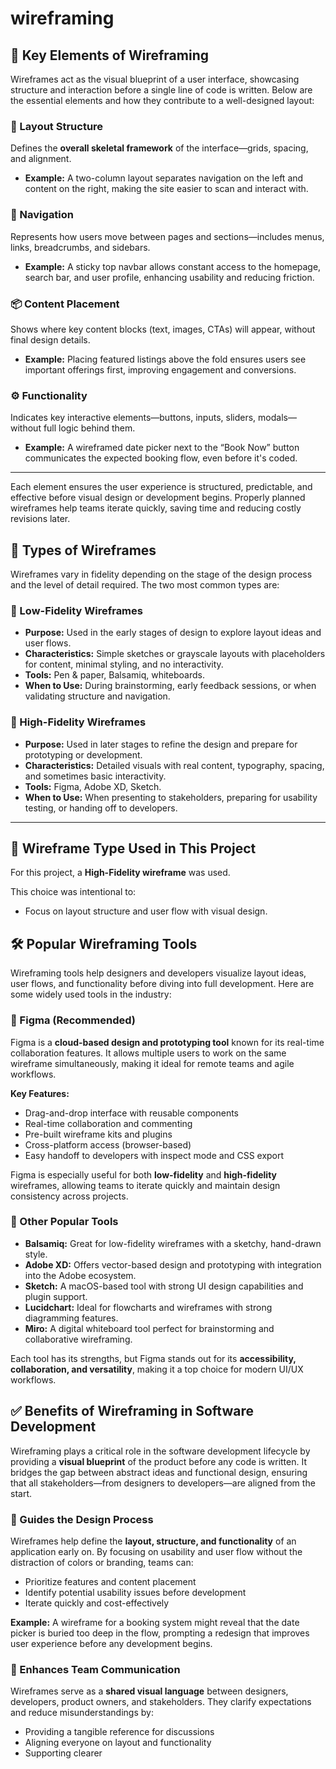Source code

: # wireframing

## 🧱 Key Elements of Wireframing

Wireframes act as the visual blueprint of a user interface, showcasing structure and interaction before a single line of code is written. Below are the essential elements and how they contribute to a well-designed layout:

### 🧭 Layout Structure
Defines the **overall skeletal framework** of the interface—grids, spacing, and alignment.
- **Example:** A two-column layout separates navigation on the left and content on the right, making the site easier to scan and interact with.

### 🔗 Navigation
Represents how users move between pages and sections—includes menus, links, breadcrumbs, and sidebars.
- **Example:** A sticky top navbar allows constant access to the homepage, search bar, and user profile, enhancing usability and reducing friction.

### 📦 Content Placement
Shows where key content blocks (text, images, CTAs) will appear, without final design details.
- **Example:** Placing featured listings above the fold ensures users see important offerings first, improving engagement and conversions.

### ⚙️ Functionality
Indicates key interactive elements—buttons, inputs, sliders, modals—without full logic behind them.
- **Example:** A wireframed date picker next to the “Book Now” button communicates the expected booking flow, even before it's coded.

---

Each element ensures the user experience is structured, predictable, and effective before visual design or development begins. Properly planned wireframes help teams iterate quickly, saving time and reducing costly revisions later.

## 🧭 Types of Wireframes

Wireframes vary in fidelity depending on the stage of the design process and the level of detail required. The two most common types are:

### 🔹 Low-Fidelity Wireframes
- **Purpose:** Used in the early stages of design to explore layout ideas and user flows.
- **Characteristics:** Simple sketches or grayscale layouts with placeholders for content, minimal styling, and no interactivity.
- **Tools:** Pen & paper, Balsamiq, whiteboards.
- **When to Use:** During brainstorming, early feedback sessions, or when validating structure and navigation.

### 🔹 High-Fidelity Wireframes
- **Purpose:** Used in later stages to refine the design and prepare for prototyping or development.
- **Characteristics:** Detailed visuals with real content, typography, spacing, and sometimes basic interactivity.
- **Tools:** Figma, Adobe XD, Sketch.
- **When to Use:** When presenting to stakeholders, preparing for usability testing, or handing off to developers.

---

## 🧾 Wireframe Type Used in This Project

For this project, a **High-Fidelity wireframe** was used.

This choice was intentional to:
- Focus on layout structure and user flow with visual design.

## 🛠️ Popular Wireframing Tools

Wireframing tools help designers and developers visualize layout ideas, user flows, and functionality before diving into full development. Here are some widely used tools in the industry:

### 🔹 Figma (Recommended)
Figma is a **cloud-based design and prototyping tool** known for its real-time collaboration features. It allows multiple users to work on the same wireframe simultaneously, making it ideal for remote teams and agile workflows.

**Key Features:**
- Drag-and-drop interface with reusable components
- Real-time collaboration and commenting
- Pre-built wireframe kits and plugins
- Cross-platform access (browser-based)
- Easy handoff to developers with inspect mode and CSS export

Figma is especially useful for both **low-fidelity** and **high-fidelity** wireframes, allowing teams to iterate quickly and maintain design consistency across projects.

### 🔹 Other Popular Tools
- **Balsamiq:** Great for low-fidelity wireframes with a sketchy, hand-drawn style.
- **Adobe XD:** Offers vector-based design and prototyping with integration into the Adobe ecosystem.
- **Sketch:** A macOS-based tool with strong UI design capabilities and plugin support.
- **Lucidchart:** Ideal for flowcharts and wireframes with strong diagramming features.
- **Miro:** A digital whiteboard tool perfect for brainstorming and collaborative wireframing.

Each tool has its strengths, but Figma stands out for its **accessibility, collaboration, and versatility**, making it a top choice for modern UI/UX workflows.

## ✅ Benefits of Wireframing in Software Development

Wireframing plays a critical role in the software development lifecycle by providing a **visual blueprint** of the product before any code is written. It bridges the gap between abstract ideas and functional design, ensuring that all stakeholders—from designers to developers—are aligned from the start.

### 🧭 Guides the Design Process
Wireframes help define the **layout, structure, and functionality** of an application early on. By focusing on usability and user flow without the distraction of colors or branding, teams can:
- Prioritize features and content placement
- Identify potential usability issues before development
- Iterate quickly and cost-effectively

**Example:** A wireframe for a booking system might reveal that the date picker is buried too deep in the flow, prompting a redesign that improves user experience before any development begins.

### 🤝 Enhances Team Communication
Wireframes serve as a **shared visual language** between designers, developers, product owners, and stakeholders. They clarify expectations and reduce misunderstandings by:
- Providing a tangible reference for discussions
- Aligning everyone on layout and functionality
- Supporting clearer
━━━━
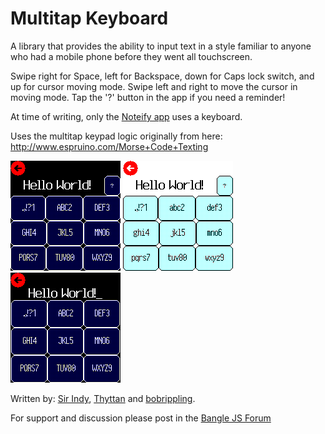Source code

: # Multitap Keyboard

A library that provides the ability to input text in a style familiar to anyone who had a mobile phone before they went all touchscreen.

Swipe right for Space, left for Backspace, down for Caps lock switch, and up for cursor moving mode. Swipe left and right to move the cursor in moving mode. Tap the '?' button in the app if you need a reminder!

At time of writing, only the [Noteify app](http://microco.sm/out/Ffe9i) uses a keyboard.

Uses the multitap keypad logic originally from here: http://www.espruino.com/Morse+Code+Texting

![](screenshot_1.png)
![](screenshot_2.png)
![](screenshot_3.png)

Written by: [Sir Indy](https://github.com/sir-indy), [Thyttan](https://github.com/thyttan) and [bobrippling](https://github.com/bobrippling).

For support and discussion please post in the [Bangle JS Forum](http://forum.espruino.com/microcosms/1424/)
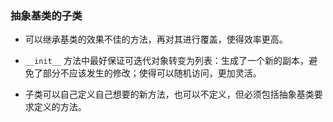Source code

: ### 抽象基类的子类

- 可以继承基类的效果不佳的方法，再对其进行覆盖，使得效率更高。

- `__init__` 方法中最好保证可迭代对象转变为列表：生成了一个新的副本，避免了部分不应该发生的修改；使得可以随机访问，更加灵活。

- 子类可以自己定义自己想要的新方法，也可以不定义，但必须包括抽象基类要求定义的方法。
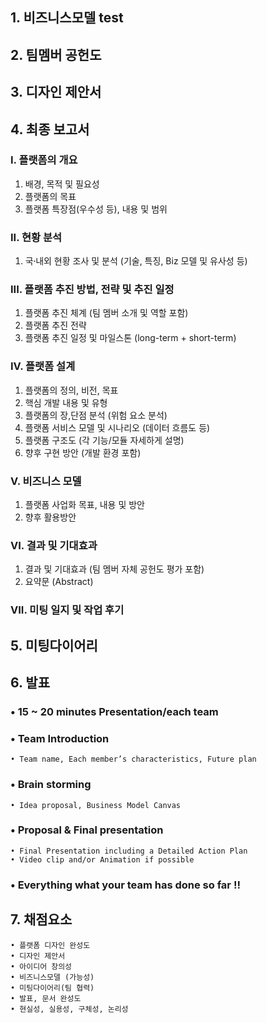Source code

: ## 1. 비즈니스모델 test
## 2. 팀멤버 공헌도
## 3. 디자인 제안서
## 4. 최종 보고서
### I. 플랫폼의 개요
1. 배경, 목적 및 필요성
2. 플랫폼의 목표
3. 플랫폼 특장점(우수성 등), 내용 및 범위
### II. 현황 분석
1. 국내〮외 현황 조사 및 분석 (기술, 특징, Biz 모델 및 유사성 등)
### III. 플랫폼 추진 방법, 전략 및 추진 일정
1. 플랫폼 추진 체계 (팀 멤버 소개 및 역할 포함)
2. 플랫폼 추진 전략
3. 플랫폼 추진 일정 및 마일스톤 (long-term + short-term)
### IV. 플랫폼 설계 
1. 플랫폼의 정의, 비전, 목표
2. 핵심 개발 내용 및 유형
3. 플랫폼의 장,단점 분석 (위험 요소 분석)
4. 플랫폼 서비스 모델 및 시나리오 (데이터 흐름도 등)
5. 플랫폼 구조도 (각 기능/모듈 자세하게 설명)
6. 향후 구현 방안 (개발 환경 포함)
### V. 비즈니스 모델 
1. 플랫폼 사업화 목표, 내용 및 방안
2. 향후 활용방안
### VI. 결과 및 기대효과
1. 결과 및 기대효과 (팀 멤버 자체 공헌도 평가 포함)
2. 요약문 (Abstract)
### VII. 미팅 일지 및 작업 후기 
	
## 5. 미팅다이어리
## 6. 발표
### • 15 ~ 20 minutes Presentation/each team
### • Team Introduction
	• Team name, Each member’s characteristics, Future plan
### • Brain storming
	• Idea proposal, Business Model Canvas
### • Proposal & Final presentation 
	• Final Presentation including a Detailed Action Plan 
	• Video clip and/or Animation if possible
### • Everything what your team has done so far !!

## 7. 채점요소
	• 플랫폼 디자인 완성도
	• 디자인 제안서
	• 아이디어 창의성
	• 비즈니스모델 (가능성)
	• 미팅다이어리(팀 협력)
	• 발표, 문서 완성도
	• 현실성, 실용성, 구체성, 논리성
━━━━
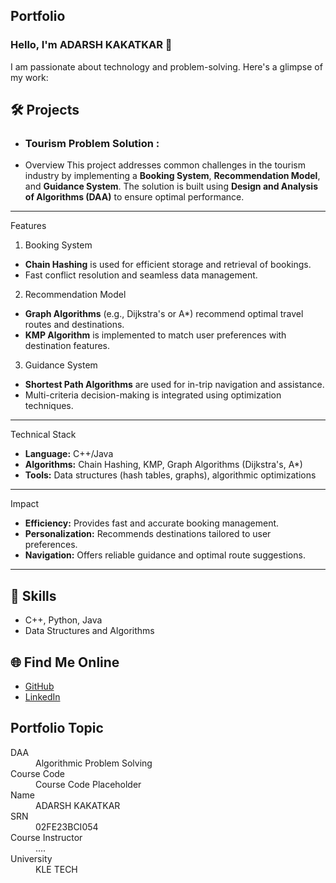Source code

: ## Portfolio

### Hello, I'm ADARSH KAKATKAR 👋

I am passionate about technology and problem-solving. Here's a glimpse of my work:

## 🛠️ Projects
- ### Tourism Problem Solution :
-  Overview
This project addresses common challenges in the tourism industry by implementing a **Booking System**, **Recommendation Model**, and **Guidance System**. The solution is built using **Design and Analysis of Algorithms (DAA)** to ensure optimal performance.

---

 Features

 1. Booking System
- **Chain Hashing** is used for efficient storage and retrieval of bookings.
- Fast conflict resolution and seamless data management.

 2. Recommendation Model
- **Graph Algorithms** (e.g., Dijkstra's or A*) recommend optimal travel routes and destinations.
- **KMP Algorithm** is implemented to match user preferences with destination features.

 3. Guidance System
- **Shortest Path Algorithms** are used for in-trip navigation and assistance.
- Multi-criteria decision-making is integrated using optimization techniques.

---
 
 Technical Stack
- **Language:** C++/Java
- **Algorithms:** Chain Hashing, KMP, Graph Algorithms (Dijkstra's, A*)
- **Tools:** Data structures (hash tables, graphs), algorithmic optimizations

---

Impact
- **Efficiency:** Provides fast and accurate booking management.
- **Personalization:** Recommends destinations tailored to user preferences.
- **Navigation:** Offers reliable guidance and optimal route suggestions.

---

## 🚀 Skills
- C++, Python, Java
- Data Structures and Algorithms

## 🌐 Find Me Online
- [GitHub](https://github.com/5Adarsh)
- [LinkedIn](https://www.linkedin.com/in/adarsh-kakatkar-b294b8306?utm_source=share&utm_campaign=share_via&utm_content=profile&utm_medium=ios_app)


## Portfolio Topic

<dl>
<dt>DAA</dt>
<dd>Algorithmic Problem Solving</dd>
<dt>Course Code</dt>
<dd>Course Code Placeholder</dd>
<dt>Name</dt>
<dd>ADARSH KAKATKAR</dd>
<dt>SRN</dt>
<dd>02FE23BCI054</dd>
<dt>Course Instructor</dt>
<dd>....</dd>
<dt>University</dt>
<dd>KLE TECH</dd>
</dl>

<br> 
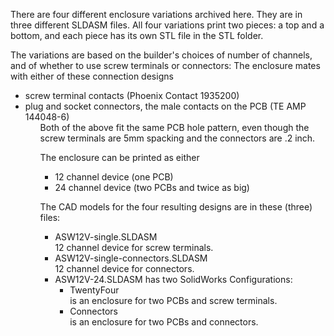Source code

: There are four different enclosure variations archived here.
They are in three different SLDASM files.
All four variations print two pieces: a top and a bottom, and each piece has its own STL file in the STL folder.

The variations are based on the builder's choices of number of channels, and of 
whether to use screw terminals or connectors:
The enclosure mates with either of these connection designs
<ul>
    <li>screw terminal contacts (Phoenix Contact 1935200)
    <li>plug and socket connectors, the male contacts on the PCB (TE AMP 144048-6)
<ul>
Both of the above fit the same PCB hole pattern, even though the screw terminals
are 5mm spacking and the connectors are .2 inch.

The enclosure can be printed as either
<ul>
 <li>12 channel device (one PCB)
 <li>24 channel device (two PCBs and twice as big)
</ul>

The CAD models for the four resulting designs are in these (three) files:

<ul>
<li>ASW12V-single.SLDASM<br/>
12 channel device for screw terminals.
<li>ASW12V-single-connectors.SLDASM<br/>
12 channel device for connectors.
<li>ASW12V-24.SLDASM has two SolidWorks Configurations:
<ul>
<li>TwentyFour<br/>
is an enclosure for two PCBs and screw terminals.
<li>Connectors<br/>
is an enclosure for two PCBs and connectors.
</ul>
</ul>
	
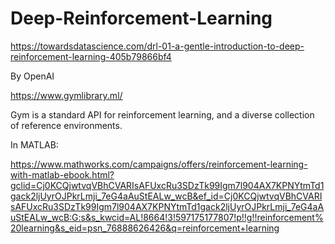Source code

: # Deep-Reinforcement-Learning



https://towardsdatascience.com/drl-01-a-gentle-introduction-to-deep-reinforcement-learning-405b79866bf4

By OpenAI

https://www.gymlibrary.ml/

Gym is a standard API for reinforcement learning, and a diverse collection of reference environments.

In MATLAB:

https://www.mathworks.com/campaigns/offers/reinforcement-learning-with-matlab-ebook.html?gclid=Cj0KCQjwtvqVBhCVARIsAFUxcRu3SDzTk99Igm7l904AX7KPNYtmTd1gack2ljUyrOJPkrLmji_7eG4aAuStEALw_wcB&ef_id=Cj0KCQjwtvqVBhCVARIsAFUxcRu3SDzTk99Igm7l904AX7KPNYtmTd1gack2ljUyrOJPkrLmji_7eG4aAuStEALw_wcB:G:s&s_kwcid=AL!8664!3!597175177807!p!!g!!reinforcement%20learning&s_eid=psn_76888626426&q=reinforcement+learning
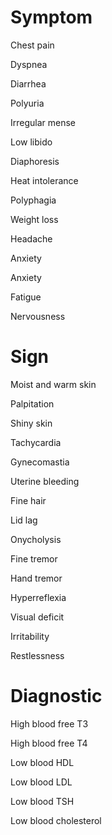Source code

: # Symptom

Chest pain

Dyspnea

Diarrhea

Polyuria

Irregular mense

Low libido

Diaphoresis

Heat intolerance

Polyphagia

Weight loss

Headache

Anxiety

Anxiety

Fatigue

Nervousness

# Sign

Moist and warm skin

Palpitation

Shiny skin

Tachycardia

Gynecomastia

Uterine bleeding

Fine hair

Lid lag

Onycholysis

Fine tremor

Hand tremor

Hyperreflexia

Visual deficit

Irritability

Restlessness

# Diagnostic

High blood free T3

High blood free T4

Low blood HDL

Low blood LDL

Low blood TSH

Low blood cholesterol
━━━━
### Exercise aim:
Locate and copy each line in the data above that includes the word "either".

### Reply:
The enclosure mates with either of these connection designs
The enclosure can be printed as either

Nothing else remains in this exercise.